Secure Distributed-Learning on Threat Intelligence

An armasuisse S+T – EPFL/LDS Collaboration Project in the Framework of C4DT

In the current interconnected world, the number of new threats and incident indicators is constantly increasing, to the point that it is impossible to adapt the detection and mitigation systems without an updated and comprehensive knowledge base that can be used to decipher the patterns of the incidents and to train advanced models that can predict and detect them.

Current efforts for sharing threat-intelligence data (e.g., the Malware Information Sharing Platform, MISP,), work on a centralized database, where all the participating organizations have to upload their threat data.

Cyber security information is often extremely sensitive and confidential, it introduces a tradeoff between the benefits of improved threat-response capabilities and the drawbacks of disclosing national-security-related information to foreign agencies or institutions.
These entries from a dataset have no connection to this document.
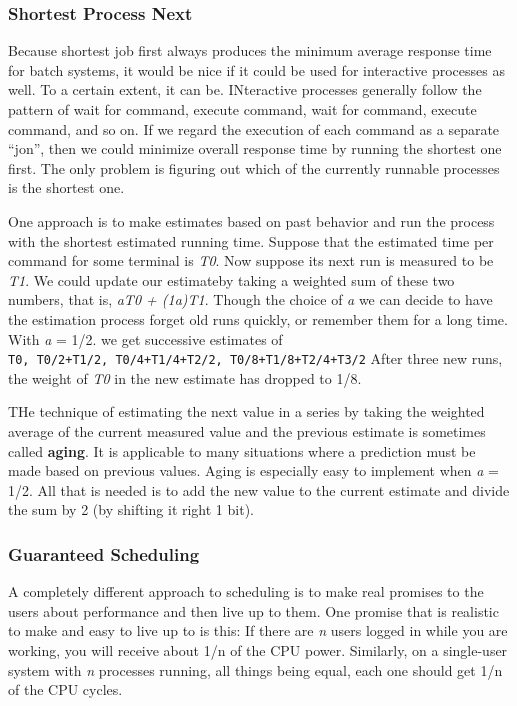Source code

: \documentclass{book}
\newcommand {\kw}  [1] {\textbf{#1}}
\newcommand {\sys} [1] {\textsl{#1}}
\newcommand {\cmd} [1] {\texttt{#1}}
\begin{document}
\subsubsection*{Shortest Process Next}
Because shortest job first always produces the minimum average response time for batch systems,
it would be nice if it could be used for interactive processes as well.
To a certain extent, it can be.
INteractive processes generally follow the pattern of wait for command, execute command, wait for command, execute command, and so on.
If we regard the execution of each command as a separate ``jon'', then we could minimize overall response time by running the shortest one first.
The only problem is figuring out which of the currently runnable processes is the shortest one.

One approach is to make estimates based on past behavior and run the process with the shortest estimated running time.
Suppose that the estimated time per command for some terminal is \sys{T0}.
Now suppose its next run is measured to be \sys{T1}.
We could update our estimateby taking a weighted sum of these two numbers, that is, \sys{aT0 + (1a)T1}.
Though the choice of \sys{a} we can decide to have the estimation process forget old runs quickly, 
or remember them for a long time.
With \sys{a} = 1/2. we get successive estimates of \\
\cmd{T0, T0/2+T1/2, T0/4+T1/4+T2/2, T0/8+T1/8+T2/4+T3/2}
After three new runs, the weight of \sys{T0} in the new estimate has dropped to 1/8.

THe technique of estimating the next value in a series by taking the weighted average 
of the current measured value and the previous estimate is sometimes called \kw{aging}.
It is applicable to many situations where a prediction must be made based on previous values.
Aging is especially easy to implement when \sys{a} = 1/2.
All that is needed is to add the new value to the current estimate and divide the sum by 2 (by shifting it right 1 bit).

\subsubsection*{Guaranteed Scheduling}
A completely different approach to scheduling is to make real promises to the users about performance and then live up to them.
One promise that is realistic to make and easy to live up to is this:
If there are \sys{n} users logged in while you are working, you will receive about 1/n of the CPU power.
Similarly, on a single-user system with \sys{n} processes running, all things being equal, each one should get 1/n of the CPU cycles.
\end{document}
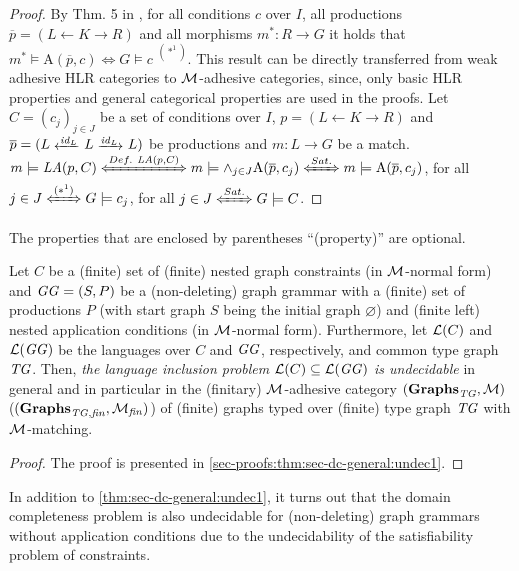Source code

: \begin{proof}
By Thm. 5 in \cite{DBLP:journals/mscs/HabelP09}, for all conditions $c$ over $I$, all productions $\overline{p}=(L \gets K \to R)$ and all morphisms $m^*\colon R \to G$ it holds that $m^* \models \text{A}(\overline{p},c) \Leftrightarrow G \models c$ $^{(*^1)}$.
This result can be directly transferred from weak adhesive HLR categories to ${\cal M}$-adhesive categories, since, only basic HLR properties and general categorical properties are used in the proofs.
Let $C=(c_j)_{j \in J}$ be a set of conditions over $I$, $p=(L \gets K \to R)$ and $\overline{p}=(L \transB{\id_L} L \trans{\id_L} L)$ be productions and $m\colon L \to G$ be a match.
$m \models \LA(p,C) \xLeftrightarrow{Def.\ \LA(p,C)} m \models \wedge_{j \in J} \text{A}(\overline{p},c_j) \xLeftrightarrow{Sat.} m \models \text{A}(\overline{p},c_j)$, for all $j \in J \xLeftrightarrow{(*^1)} G \models c_j$, for all $j \in J \xLeftrightarrow{Sat.} G \models C$.
\end{proof}

The properties that are enclosed by parentheses ``(property)'' are optional.

\begin{theorem}
\label{thm:sec-dc-general:undec1}
Let $C$ be a (finite) set of (finite) nested graph constraints (in ${\cal M}$-normal form) and $\mathit{GG}=(S,P)$ be a (non-deleting) graph grammar with a (finite) set of productions $P$ (with start graph $S$ being the initial graph $\varnothing$) and (finite left) nested application conditions (in ${\cal M}$-normal form).
Furthermore, let $\mathcal{L}(C)$ and $\mathcal{L}(\mathit{GG})$ be the languages over $C$ and $\mathit{GG}$, respectively, and common type graph $\mathit{TG}$.
Then, \emph{the language inclusion problem $\mathcal{L}(C) \subseteq \mathcal{L}(\mathit{GG})$ is undecidable} in general and in particular in the (finitary) ${\cal M}$-adhesive category $(\mathbf{\mathbf{Graphs}_\mathit{TG},{\cal M}})$ ($(\mathbf{\mathbf{Graphs}_{\mathit{TG},\mathit{fin}},{\cal M}_\mathit{fin}})$) of (finite) graphs typed over (finite) type graph $\mathit{TG}$ with ${\cal M}$-matching.
\envEndMarker
\end{theorem}

\begin{proof}
The proof is presented in \cref{sec-proofs:thm:sec-dc-general:undec1}.
\end{proof}

In addition to \cref{thm:sec-dc-general:undec1}, it turns out that the domain completeness problem is also undecidable for (non-deleting) graph grammars without application conditions due to the undecidability of the satisfiability problem of constraints.

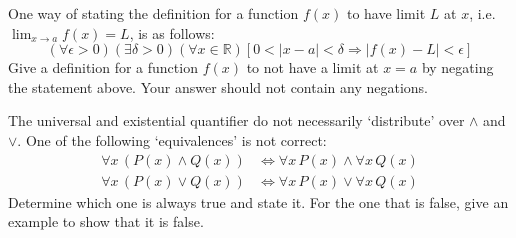 \documentclass[11pt,letterpaper]{article}
\begin{document}
\newpage





 One way of stating the definition for a function $f(x)$ to have limit $L$ at $x$, i.e. $\displaystyle \lim_{x \to a} f(x)= L$, is as follows:
	\[
	(\forall \epsilon > 0)(\exists \delta > 0)(\forall x \in \mathbb{R})[ 0 < |x - a| < \delta \Rightarrow |f(x) - L| < \epsilon]
	\]
Give a definition for a function $f(x)$ to not have a limit at $x= a$ by negating the statement above. Your answer should not contain any negations. \pspace





\newpage





 The universal and existential quantifier do not necessarily `distribute' over $\wedge$ and $\vee$. One of the following `equivalences' is not correct:
	\[
	\begin{aligned}
	\forall x\, (P(x) \wedge Q(x)) &\Longleftrightarrow \forall x\, P(x) \wedge \forall x\, Q(x) \\
	\forall x\, (P(x) \vee Q(x)) &\Longleftrightarrow \forall x\, P(x) \vee \forall x\, Q(x)
	\end{aligned}
	\]
Determine which one is always true and state it. For the one that is false, give an example to show that it is false. \pspace
\end{document}
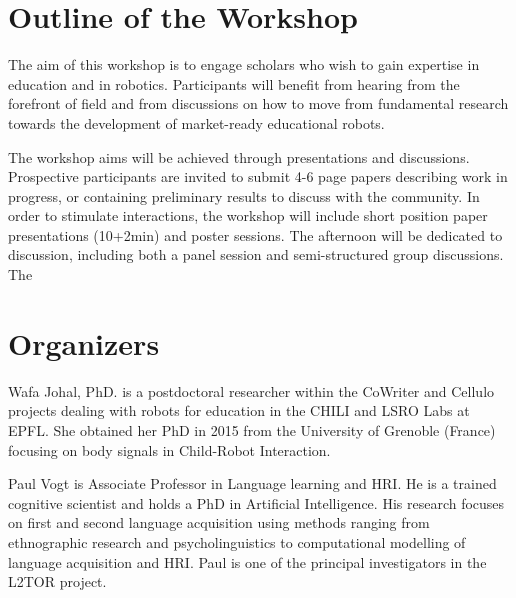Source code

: \documentclass{sig-alternate-05-2015}
\begin{document}

\section{Outline of the Workshop}
The aim of this workshop is to engage scholars who wish to gain expertise in 
education and in robotics. Participants will benefit from hearing from the 
forefront of field and from discussions on how to move from fundamental research 
towards the development of market-ready educational robots.

The workshop aims will be achieved through presentations and discussions. 
Prospective participants are invited to submit 4-6 page papers describing work in progress, or containing preliminary results to discuss with the community.
In order to stimulate interactions, the workshop will include short position paper presentations (10+2min) and poster sessions. 
The afternoon will be dedicated to discussion, including both a panel session and semi-structured group discussions.
The 

\section{Organizers}
Wafa Johal, PhD. is a postdoctoral researcher within the CoWriter and Cellulo projects dealing with robots for education in the CHILI and LSRO Labs at EPFL. She obtained her PhD in 2015 from the University of Grenoble (France) focusing on body signals in Child-Robot Interaction.  

Paul Vogt is Associate Professor in Language learning and HRI. He is a trained cognitive scientist and holds a PhD in Artificial Intelligence. His research focuses on first and second language acquisition using methods ranging from ethnographic research and psycholinguistics to computational modelling of language acquisition and HRI. Paul is one of the principal investigators in the L2TOR project.
\end{document}
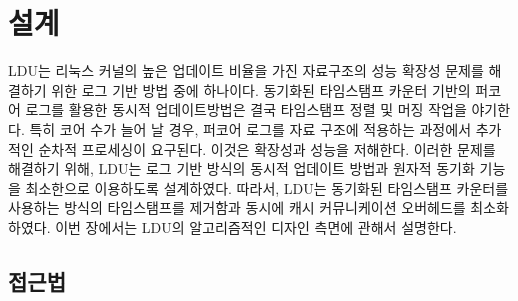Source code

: \section{설계}
\label{sec:ldu}



LDU는 리눅스 커널의 높은 업데이트 비율을 가진 자료구조의 성능 확장성 문제를 
해결하기 위한 로그 기반 방법 중에 하나이다.
동기화된 타임스탬프 카운터 기반의 퍼코어 로그를 활용한 동시적 업데이트방법은 결국 
타임스탬프 정렬 및 머징 작업을 야기한다.
특히 코어 수가 늘어 날 경우, 퍼코어 로그를 자료 구조에 적용하는 과정에서 추가적인 순차적 프로세싱이 요구된다.
이것은 확장성과 성능을 저해한다. 
이러한 문제를 해결하기 위해, LDU는 로그 기반 방식의 동시적 업데이트 방법과 
원자적 동기화 기능을 최소한으로 이용하도록 설계하였다.
따라서, LDU는 동기화된 타임스탬프 카운터를 사용하는 방식의 타임스탬프를
제거함과 동시에 캐시 커뮤니케이션 오버헤드를 최소화하였다.
이번 장에서는 LDU의 알고리즘적인 디자인 측면에 관해서 설명한다. 

\subsection{접근법}


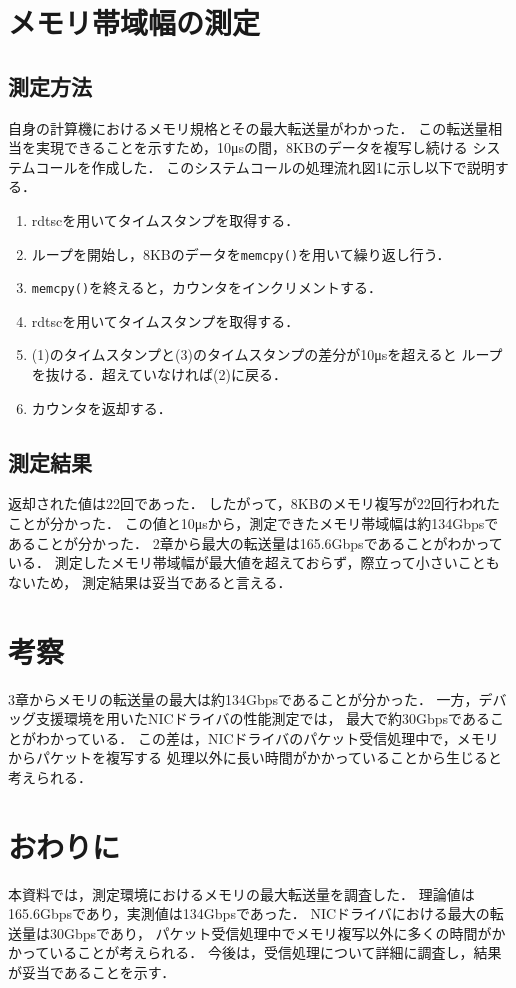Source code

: \documentclass[12pt]{jsarticle}
\begin{document}
\section{メモリ帯域幅の測定}
\subsection{測定方法}
自身の計算機におけるメモリ規格とその最大転送量がわかった．
この転送量相当を実現できることを示すため，10μsの間，8KBのデータを複写し続ける
システムコールを作成した．
このシステムコールの処理流れ図1に示し以下で説明する．

\begin{enumerate}
    \item rdtscを用いてタイムスタンプを取得する．
    \item ループを開始し，8KBのデータを{\tt memcpy()}を用いて繰り返し行う．
    \item {\tt memcpy()}を終えると，カウンタをインクリメントする．
    \item rdtscを用いてタイムスタンプを取得する．
    \item (1)のタイムスタンプと(3)のタイムスタンプの差分が10μsを超えると
        ループを抜ける．超えていなければ(2)に戻る．
    \item カウンタを返却する．
\end{enumerate}

\subsection{測定結果}
返却された値は22回であった．
したがって，8KBのメモリ複写が22回行われたことが分かった．
この値と10μsから，測定できたメモリ帯域幅は約134Gbpsであることが分かった．
2章から最大の転送量は165.6Gbpsであることがわかっている．
測定したメモリ帯域幅が最大値を超えておらず，際立って小さいこともないため，
測定結果は妥当であると言える．

\section{考察}

3章からメモリの転送量の最大は約134Gbpsであることが分かった．
一方，デバッグ支援環境を用いたNICドライバの性能測定では，
最大で約30Gbpsであることがわかっている．
この差は，NICドライバのパケット受信処理中で，メモリからパケットを複写する
処理以外に長い時間がかかっていることから生じると考えられる．

\section{おわりに}

本資料では，測定環境におけるメモリの最大転送量を調査した．
理論値は165.6Gbpsであり，実測値は134Gbpsであった．
NICドライバにおける最大の転送量は30Gbpsであり，
パケット受信処理中でメモリ複写以外に多くの時間がかかっていることが考えられる．
今後は，受信処理について詳細に調査し，結果が妥当であることを示す．
\end{document}

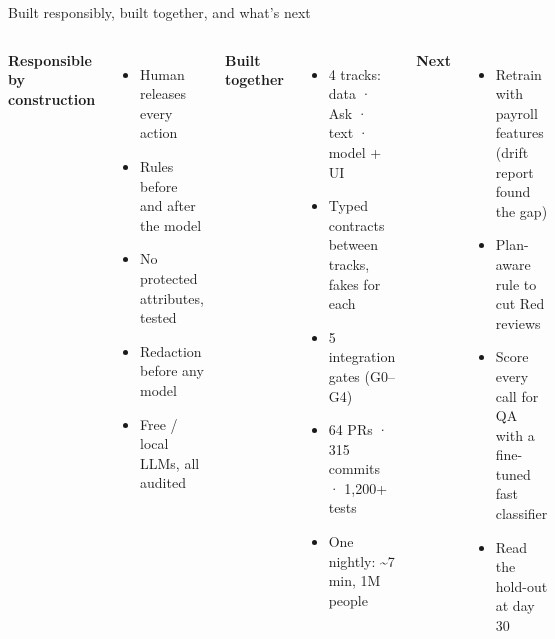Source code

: \documentclass[aspectratio=169,10pt]{beamer}
\begin{document}
\begin{frame}{Built responsibly, built together, and what's next}
\begin{columns}[T]
\textbf{Responsible by construction}
\begin{itemize}\setlength\itemsep{2pt}\small
\item Human releases every action
\item Rules before and after the model
\item No protected attributes, tested
\item Redaction before any model
\item Free / local LLMs, all audited
\end{itemize}
\textbf{Built together}
\begin{itemize}\setlength\itemsep{2pt}\small
\item 4 tracks: data · Ask · text · model + UI
\item Typed contracts between tracks, fakes for each
\item 5 integration gates (G0–G4)
\item 64 PRs · 315 commits · 1,200+ tests
\item One nightly: \textasciitilde 7 min, 1M people
\end{itemize}
\textbf{Next}
\begin{itemize}\setlength\itemsep{2pt}\small
\item Retrain with payroll features (drift report found the gap)
\item Plan-aware rule to cut Red reviews
\item Score every call for QA with a fine-tuned fast classifier
\item Read the hold-out at day 30
\end{itemize}
\end{columns}
\vspace{14pt}
\end{frame}
\end{document}
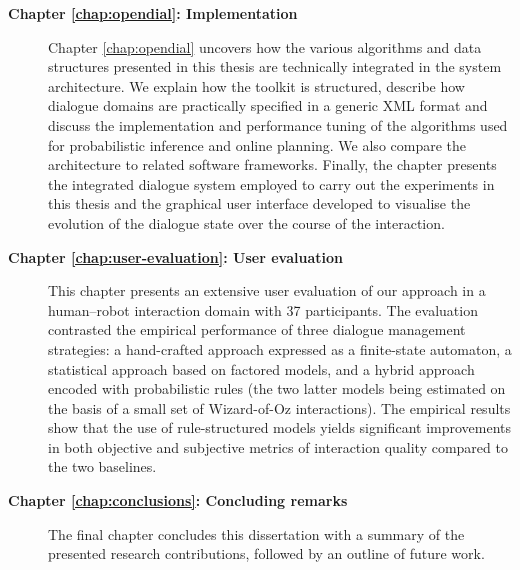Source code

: \begin{description}
\item [\textbf{Chapter \ref{chap:opendial}: Implementation}] \hfill  \vspace{2mm}

Chapter \ref{chap:opendial} uncovers how the various algorithms and data structures presented in this thesis are technically integrated in the system architecture.  We explain how the \opendial{} toolkit is structured, describe how dialogue domains are practically specified in a generic XML format and discuss the implementation and performance tuning of the algorithms used for probabilistic inference and online planning.  We also compare the \opendial{} architecture to related software frameworks.  Finally, the chapter presents the integrated dialogue system employed to carry out the experiments in this thesis and the graphical user interface developed to visualise the evolution of the dialogue state over the course of the interaction. 

\item [\textbf{Chapter \ref{chap:user-evaluation}: User evaluation}] \hfill  \vspace{2mm}

This chapter presents an extensive user evaluation of our approach in a human--robot interaction domain with 37 participants.  The evaluation contrasted the empirical performance of three dialogue management strategies: a hand-crafted approach expressed as a finite-state automaton, a statistical approach based on factored models, and a hybrid approach encoded with probabilistic rules (the two latter models being estimated on the basis of a small set of Wizard-of-Oz interactions).  The empirical results show that the use of rule-structured models yields significant improvements in both objective and subjective metrics of interaction quality compared to the two baselines. \vspace{2mm}


\item [\textbf{Chapter \ref{chap:conclusions}: Concluding remarks}] \hfill  \vspace{2mm}

The final chapter concludes this dissertation with a summary of the presented research contributions, followed by an outline of future work.   \vspace{2mm}

\end{description}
This results in the retention of valuable information (a.k.a. as the free-rider problem), which considerably limits the efficacy of data sharing. The purpose of this project is to resolve the cybersecurity information-sharing tradeoff by enabling more accurate insights on larger amounts of more relevant collective threat-intelligence data.

This project will have the benefit of enabling institutions to build better models by securely collaborating with valuable sensitive data that is not normally shared. This will expand the range of available intelligence, thus leading to new and better threat analyses and predictions.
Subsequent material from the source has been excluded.